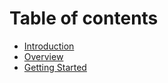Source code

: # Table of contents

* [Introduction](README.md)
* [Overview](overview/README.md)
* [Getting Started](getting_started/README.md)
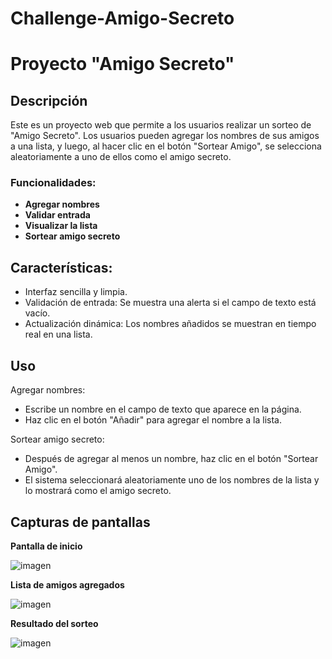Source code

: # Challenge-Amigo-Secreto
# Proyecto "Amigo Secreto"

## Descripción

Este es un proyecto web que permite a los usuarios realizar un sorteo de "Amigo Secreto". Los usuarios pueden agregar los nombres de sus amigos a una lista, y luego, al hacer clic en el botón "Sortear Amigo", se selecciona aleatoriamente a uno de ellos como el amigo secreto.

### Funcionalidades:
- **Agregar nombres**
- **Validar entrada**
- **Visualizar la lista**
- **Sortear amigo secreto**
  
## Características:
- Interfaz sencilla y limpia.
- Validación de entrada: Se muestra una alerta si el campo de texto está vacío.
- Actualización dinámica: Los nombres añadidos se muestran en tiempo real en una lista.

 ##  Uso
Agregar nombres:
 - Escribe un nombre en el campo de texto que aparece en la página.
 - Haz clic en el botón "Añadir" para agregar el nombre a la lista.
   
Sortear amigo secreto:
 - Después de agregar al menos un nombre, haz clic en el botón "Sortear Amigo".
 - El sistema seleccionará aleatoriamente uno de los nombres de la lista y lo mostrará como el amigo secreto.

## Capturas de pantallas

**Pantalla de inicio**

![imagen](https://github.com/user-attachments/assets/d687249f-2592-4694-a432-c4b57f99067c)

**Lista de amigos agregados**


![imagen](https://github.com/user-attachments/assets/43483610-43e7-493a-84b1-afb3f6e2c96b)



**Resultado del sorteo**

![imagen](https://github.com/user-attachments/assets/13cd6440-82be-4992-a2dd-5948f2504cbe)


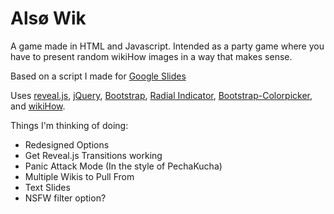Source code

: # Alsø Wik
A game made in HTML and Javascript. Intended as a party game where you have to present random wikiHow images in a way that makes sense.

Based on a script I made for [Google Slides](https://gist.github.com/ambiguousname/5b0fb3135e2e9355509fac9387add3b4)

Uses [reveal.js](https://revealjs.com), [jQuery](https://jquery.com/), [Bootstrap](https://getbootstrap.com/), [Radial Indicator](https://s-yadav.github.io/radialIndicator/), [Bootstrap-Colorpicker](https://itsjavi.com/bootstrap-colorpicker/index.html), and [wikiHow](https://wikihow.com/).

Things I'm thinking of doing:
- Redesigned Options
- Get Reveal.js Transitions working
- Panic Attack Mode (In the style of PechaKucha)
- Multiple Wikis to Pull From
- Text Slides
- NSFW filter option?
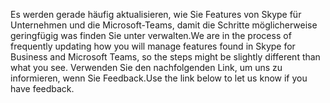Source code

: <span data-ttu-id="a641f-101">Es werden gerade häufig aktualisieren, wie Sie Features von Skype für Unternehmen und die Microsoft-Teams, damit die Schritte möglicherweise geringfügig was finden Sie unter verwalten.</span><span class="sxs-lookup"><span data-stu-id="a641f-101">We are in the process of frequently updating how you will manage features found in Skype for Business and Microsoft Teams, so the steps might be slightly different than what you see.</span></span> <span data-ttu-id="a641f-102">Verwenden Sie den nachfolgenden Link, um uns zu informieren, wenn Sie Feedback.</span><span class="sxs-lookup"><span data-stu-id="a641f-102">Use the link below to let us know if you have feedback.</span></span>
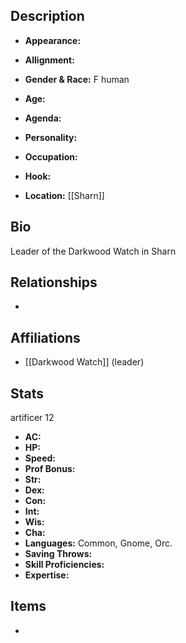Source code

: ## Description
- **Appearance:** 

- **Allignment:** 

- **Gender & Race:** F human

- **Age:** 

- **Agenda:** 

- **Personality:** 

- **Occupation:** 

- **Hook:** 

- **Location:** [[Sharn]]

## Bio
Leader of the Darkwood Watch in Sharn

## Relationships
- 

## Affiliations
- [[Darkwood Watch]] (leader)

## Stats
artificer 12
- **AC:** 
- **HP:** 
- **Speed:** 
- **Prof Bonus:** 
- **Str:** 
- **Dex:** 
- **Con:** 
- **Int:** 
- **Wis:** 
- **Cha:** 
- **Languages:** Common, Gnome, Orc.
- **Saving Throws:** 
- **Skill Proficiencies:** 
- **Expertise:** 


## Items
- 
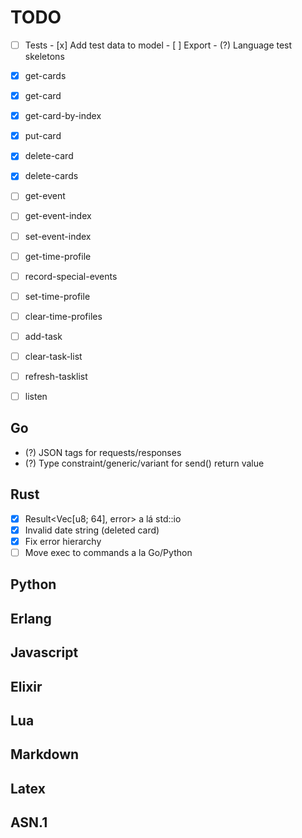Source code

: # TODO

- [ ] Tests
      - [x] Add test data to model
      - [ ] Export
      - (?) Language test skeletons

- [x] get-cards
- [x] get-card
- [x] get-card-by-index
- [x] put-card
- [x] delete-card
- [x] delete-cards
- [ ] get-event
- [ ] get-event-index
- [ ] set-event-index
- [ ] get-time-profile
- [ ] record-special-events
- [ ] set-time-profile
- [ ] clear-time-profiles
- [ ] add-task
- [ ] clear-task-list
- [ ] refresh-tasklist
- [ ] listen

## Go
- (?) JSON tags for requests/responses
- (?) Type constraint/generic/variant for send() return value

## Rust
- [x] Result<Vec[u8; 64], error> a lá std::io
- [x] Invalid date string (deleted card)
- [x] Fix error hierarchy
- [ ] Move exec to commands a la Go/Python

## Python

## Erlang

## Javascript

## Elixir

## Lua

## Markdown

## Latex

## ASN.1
...
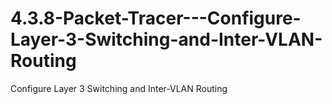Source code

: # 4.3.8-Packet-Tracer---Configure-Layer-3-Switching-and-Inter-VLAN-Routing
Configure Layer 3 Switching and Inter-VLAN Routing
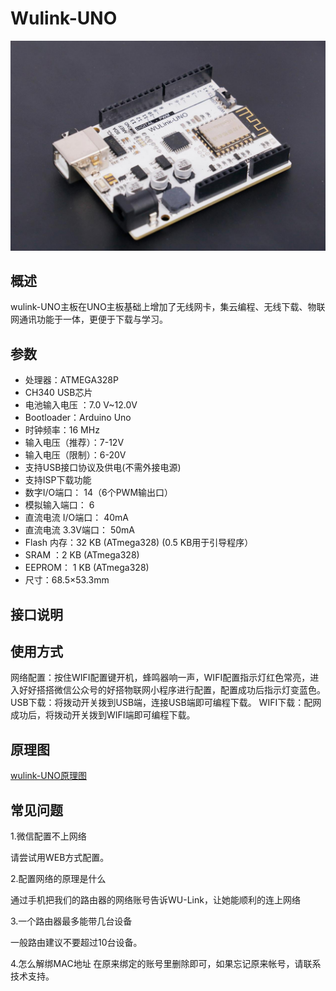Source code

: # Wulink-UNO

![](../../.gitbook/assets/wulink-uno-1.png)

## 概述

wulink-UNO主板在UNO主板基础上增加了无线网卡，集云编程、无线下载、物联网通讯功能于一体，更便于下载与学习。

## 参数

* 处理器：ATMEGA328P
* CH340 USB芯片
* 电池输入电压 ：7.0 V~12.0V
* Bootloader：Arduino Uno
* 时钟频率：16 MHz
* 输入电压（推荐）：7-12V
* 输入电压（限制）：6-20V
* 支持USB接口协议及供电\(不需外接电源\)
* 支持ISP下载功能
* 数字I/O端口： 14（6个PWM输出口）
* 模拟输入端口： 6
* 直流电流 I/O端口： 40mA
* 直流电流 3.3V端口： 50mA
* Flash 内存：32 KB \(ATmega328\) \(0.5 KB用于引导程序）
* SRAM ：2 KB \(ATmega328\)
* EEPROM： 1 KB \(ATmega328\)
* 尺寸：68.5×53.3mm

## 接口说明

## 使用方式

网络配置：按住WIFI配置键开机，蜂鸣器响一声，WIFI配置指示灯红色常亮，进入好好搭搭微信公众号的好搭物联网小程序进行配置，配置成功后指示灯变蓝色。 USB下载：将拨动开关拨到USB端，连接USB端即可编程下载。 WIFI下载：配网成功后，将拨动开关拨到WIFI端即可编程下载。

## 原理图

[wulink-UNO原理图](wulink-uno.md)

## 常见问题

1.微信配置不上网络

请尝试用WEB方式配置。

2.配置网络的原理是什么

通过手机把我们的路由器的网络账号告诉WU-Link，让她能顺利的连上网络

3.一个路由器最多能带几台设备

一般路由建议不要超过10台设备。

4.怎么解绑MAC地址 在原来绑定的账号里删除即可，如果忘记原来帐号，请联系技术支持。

### Task requirements
Note each line of the material holding "made" and copy it out.

### Reply
A game made in HTML and Javascript. Intended as a party game where you have to present random wikiHow images in a way that makes sense.
Based on a script I made for [Google Slides](https://gist.github.com/ambiguousname/5b0fb3135e2e9355509fac9387add3b4)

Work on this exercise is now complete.